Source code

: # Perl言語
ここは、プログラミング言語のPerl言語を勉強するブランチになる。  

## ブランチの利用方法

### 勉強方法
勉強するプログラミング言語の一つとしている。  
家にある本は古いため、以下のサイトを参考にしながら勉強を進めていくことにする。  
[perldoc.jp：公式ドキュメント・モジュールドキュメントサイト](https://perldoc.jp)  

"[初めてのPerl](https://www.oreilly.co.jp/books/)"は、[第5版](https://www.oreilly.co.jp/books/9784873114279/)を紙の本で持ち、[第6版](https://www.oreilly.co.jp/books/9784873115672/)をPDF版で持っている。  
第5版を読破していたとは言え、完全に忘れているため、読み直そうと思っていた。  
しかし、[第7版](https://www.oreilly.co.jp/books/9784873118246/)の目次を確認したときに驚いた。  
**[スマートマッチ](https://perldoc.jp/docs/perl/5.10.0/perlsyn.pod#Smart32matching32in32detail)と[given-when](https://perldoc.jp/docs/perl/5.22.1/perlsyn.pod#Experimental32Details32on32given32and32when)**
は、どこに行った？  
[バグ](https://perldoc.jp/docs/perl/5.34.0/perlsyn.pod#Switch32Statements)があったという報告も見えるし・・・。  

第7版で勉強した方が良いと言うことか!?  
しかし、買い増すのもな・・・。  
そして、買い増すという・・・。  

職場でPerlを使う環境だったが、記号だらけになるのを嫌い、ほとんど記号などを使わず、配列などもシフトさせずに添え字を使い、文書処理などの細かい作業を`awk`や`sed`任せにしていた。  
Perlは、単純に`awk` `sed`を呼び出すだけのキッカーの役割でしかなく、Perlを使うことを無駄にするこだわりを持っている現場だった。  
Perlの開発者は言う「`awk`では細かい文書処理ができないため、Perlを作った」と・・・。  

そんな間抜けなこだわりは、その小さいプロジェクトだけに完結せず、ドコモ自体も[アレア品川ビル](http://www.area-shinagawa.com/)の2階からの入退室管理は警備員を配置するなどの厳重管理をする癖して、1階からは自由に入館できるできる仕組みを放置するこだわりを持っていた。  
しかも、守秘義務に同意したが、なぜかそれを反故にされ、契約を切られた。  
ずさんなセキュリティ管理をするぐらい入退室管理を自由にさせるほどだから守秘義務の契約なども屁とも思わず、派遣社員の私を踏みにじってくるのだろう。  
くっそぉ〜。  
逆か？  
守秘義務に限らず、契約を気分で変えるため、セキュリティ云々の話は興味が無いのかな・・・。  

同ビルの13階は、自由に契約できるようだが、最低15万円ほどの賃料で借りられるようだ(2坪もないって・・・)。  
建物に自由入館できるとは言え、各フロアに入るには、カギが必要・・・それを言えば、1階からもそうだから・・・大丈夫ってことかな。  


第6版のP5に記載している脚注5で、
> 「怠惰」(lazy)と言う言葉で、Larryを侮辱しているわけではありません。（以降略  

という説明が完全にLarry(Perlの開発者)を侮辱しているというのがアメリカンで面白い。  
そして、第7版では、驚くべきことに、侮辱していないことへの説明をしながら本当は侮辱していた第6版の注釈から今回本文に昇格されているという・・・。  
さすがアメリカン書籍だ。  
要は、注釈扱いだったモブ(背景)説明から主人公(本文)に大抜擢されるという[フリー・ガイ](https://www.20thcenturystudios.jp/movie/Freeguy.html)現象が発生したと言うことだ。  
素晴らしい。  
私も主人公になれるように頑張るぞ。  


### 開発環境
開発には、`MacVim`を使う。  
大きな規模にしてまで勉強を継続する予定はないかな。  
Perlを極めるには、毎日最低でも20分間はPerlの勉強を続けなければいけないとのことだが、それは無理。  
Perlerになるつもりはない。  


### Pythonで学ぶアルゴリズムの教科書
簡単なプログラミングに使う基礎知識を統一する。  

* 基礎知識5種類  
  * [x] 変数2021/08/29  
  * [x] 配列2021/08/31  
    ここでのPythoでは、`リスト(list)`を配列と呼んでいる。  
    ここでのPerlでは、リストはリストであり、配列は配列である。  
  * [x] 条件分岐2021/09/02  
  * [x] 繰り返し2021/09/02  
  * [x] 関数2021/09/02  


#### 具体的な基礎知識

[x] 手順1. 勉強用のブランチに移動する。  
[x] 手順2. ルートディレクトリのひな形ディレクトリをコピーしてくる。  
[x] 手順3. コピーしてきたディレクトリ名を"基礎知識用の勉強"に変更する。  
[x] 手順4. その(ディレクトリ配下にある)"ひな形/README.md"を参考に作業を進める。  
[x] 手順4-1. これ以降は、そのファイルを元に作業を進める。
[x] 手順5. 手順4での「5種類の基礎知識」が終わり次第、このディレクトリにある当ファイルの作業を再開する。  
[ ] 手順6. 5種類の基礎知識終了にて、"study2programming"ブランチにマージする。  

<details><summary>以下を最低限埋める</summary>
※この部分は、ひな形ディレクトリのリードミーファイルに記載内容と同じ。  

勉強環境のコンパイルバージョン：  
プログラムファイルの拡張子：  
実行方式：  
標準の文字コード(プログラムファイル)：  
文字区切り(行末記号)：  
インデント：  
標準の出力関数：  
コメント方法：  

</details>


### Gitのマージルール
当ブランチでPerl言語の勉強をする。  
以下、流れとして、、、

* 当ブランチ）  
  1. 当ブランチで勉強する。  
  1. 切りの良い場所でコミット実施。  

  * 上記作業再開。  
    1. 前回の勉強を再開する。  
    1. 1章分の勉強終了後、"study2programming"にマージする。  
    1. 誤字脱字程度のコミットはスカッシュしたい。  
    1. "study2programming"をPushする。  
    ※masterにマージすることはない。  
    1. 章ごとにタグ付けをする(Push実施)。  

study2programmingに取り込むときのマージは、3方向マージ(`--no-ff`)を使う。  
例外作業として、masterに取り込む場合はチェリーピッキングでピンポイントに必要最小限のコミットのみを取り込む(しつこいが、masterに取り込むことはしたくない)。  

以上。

§ §

• _Problem description_: Give the whole listing again, character for character.

• _Solution to the problem_:
Source code

: # Perl言語
ここは、プログラミング言語のPerl言語を勉強するブランチになる。  

## ブランチの利用方法

### 勉強方法
勉強するプログラミング言語の一つとしている。  
家にある本は古いため、以下のサイトを参考にしながら勉強を進めていくことにする。  
[perldoc.jp：公式ドキュメント・モジュールドキュメントサイト](https://perldoc.jp)  

"[初めてのPerl](https://www.oreilly.co.jp/books/)"は、[第5版](https://www.oreilly.co.jp/books/9784873114279/)を紙の本で持ち、[第6版](https://www.oreilly.co.jp/books/9784873115672/)をPDF版で持っている。  
第5版を読破していたとは言え、完全に忘れているため、読み直そうと思っていた。  
しかし、[第7版](https://www.oreilly.co.jp/books/9784873118246/)の目次を確認したときに驚いた。  
**[スマートマッチ](https://perldoc.jp/docs/perl/5.10.0/perlsyn.pod#Smart32matching32in32detail)と[given-when](https://perldoc.jp/docs/perl/5.22.1/perlsyn.pod#Experimental32Details32on32given32and32when)**
は、どこに行った？  
[バグ](https://perldoc.jp/docs/perl/5.34.0/perlsyn.pod#Switch32Statements)があったという報告も見えるし・・・。  

第7版で勉強した方が良いと言うことか!?  
しかし、買い増すのもな・・・。  
そして、買い増すという・・・。  

職場でPerlを使う環境だったが、記号だらけになるのを嫌い、ほとんど記号などを使わず、配列などもシフトさせずに添え字を使い、文書処理などの細かい作業を`awk`や`sed`任せにしていた。  
Perlは、単純に`awk` `sed`を呼び出すだけのキッカーの役割でしかなく、Perlを使うことを無駄にするこだわりを持っている現場だった。  
Perlの開発者は言う「`awk`では細かい文書処理ができないため、Perlを作った」と・・・。  

そんな間抜けなこだわりは、その小さいプロジェクトだけに完結せず、ドコモ自体も[アレア品川ビル](http://www.area-shinagawa.com/)の2階からの入退室管理は警備員を配置するなどの厳重管理をする癖して、1階からは自由に入館できるできる仕組みを放置するこだわりを持っていた。  
しかも、守秘義務に同意したが、なぜかそれを反故にされ、契約を切られた。  
ずさんなセキュリティ管理をするぐらい入退室管理を自由にさせるほどだから守秘義務の契約なども屁とも思わず、派遣社員の私を踏みにじってくるのだろう。  
くっそぉ〜。  
逆か？  
守秘義務に限らず、契約を気分で変えるため、セキュリティ云々の話は興味が無いのかな・・・。  

同ビルの13階は、自由に契約できるようだが、最低15万円ほどの賃料で借りられるようだ(2坪もないって・・・)。  
建物に自由入館できるとは言え、各フロアに入るには、カギが必要・・・それを言えば、1階からもそうだから・・・大丈夫ってことかな。  


第6版のP5に記載している脚注5で、
> 「怠惰」(lazy)と言う言葉で、Larryを侮辱しているわけではありません。（以降略  

という説明が完全にLarry(Perlの開発者)を侮辱しているというのがアメリカンで面白い。  
そして、第7版では、驚くべきことに、侮辱していないことへの説明をしながら本当は侮辱していた第6版の注釈から今回本文に昇格されているという・・・。  
さすがアメリカン書籍だ。  
要は、注釈扱いだったモブ(背景)説明から主人公(本文)に大抜擢されるという[フリー・ガイ](https://www.20thcenturystudios.jp/movie/Freeguy.html)現象が発生したと言うことだ。  
素晴らしい。  
私も主人公になれるように頑張るぞ。  


### 開発環境
開発には、`MacVim`を使う。  
大きな規模にしてまで勉強を継続する予定はないかな。  
Perlを極めるには、毎日最低でも20分間はPerlの勉強を続けなければいけないとのことだが、それは無理。  
Perlerになるつもりはない。  


### Pythonで学ぶアルゴリズムの教科書
簡単なプログラミングに使う基礎知識を統一する。  

* 基礎知識5種類  
  * [x] 変数2021/08/29  
  * [x] 配列2021/08/31  
    ここでのPythoでは、`リスト(list)`を配列と呼んでいる。  
    ここでのPerlでは、リストはリストであり、配列は配列である。  
  * [x] 条件分岐2021/09/02  
  * [x] 繰り返し2021/09/02  
  * [x] 関数2021/09/02  


#### 具体的な基礎知識

[x] 手順1. 勉強用のブランチに移動する。  
[x] 手順2. ルートディレクトリのひな形ディレクトリをコピーしてくる。  
[x] 手順3. コピーしてきたディレクトリ名を"基礎知識用の勉強"に変更する。  
[x] 手順4. その(ディレクトリ配下にある)"ひな形/README.md"を参考に作業を進める。  
[x] 手順4-1. これ以降は、そのファイルを元に作業を進める。
[x] 手順5. 手順4での「5種類の基礎知識」が終わり次第、このディレクトリにある当ファイルの作業を再開する。  
[ ] 手順6. 5種類の基礎知識終了にて、"study2programming"ブランチにマージする。  

<details><summary>以下を最低限埋める</summary>
※この部分は、ひな形ディレクトリのリードミーファイルに記載内容と同じ。  

勉強環境のコンパイルバージョン：  
プログラムファイルの拡張子：  
実行方式：  
標準の文字コード(プログラムファイル)：  
文字区切り(行末記号)：  
インデント：  
標準の出力関数：  
コメント方法：  

</details>


### Gitのマージルール
当ブランチでPerl言語の勉強をする。  
以下、流れとして、、、

* 当ブランチ）  
  1. 当ブランチで勉強する。  
  1. 切りの良い場所でコミット実施。  

  * 上記作業再開。  
    1. 前回の勉強を再開する。  
    1. 1章分の勉強終了後、"study2programming"にマージする。  
    1. 誤字脱字程度のコミットはスカッシュしたい。  
    1. "study2programming"をPushする。  
    ※masterにマージすることはない。  
    1. 章ごとにタグ付けをする(Push実施)。  

study2programmingに取り込むときのマージは、3方向マージ(`--no-ff`)を使う。  
例外作業として、masterに取り込む場合はチェリーピッキングでピンポイントに必要最小限のコミットのみを取り込む(しつこいが、masterに取り込むことはしたくない)。  

以上。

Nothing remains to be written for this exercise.